Return the lines below exactly, from the first line to the line that contains "### Monitoring Metrics". Leave out pictures.

- - - - -

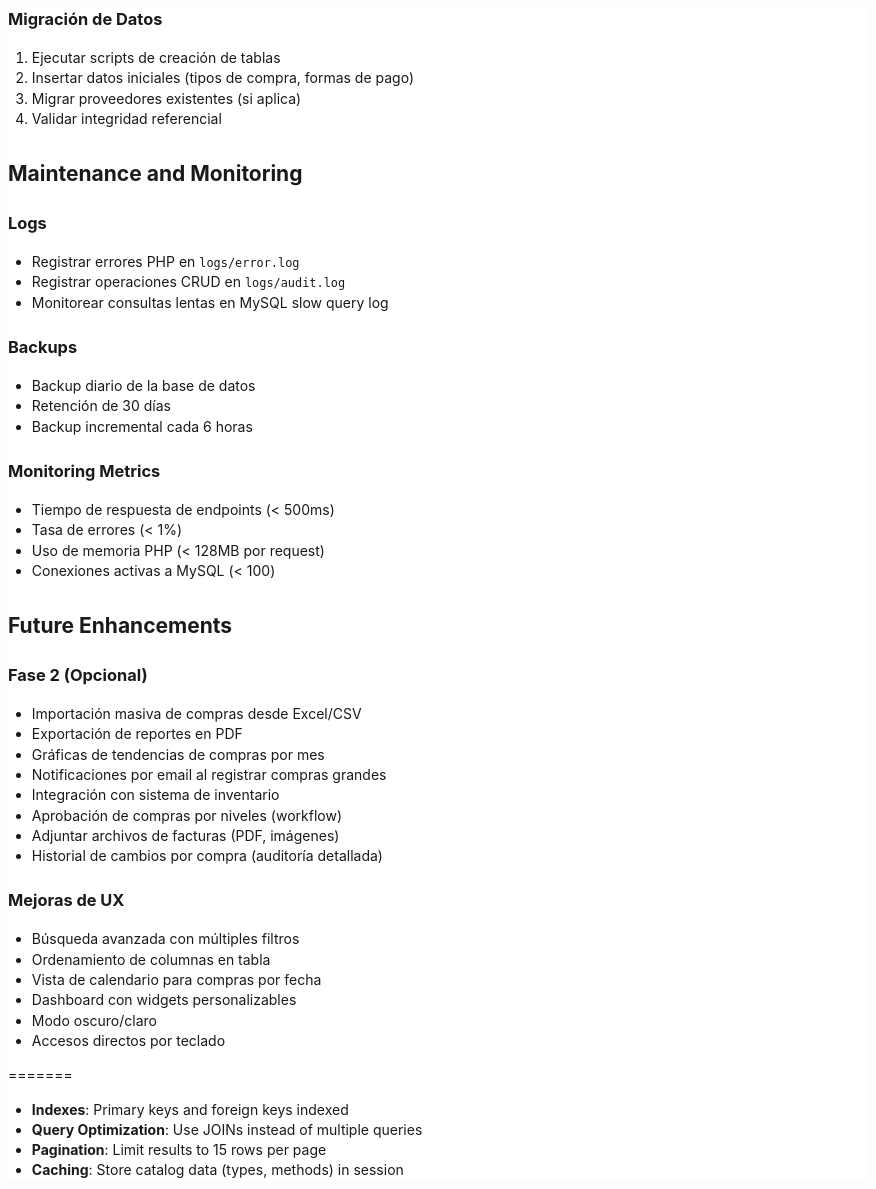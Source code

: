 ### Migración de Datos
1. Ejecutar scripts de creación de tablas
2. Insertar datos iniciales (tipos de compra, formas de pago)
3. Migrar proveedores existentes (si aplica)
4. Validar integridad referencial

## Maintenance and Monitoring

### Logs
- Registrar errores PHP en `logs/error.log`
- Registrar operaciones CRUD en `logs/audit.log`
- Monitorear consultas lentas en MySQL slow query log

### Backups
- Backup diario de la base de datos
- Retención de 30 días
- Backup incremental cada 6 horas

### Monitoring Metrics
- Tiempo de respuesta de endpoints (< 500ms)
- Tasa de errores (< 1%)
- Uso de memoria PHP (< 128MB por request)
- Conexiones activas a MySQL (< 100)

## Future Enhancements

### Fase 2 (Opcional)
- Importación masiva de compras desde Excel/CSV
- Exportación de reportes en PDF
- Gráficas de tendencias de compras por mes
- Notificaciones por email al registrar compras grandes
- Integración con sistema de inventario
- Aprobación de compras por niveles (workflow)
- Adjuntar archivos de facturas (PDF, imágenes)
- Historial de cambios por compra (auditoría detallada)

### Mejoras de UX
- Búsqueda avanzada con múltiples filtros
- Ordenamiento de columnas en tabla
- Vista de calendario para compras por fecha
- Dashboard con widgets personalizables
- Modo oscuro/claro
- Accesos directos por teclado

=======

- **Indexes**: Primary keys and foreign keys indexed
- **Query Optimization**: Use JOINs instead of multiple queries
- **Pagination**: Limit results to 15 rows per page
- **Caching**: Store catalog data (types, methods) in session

- - - - -

## [Written response]
Source code

: ### Migración de Datos
1. Ejecutar scripts de creación de tablas
2. Insertar datos iniciales (tipos de compra, formas de pago)
3. Migrar proveedores existentes (si aplica)
4. Validar integridad referencial

## Maintenance and Monitoring

### Logs
- Registrar errores PHP en `logs/error.log`
- Registrar operaciones CRUD en `logs/audit.log`
- Monitorear consultas lentas en MySQL slow query log

### Backups
- Backup diario de la base de datos
- Retención de 30 días
- Backup incremental cada 6 horas

### Monitoring Metrics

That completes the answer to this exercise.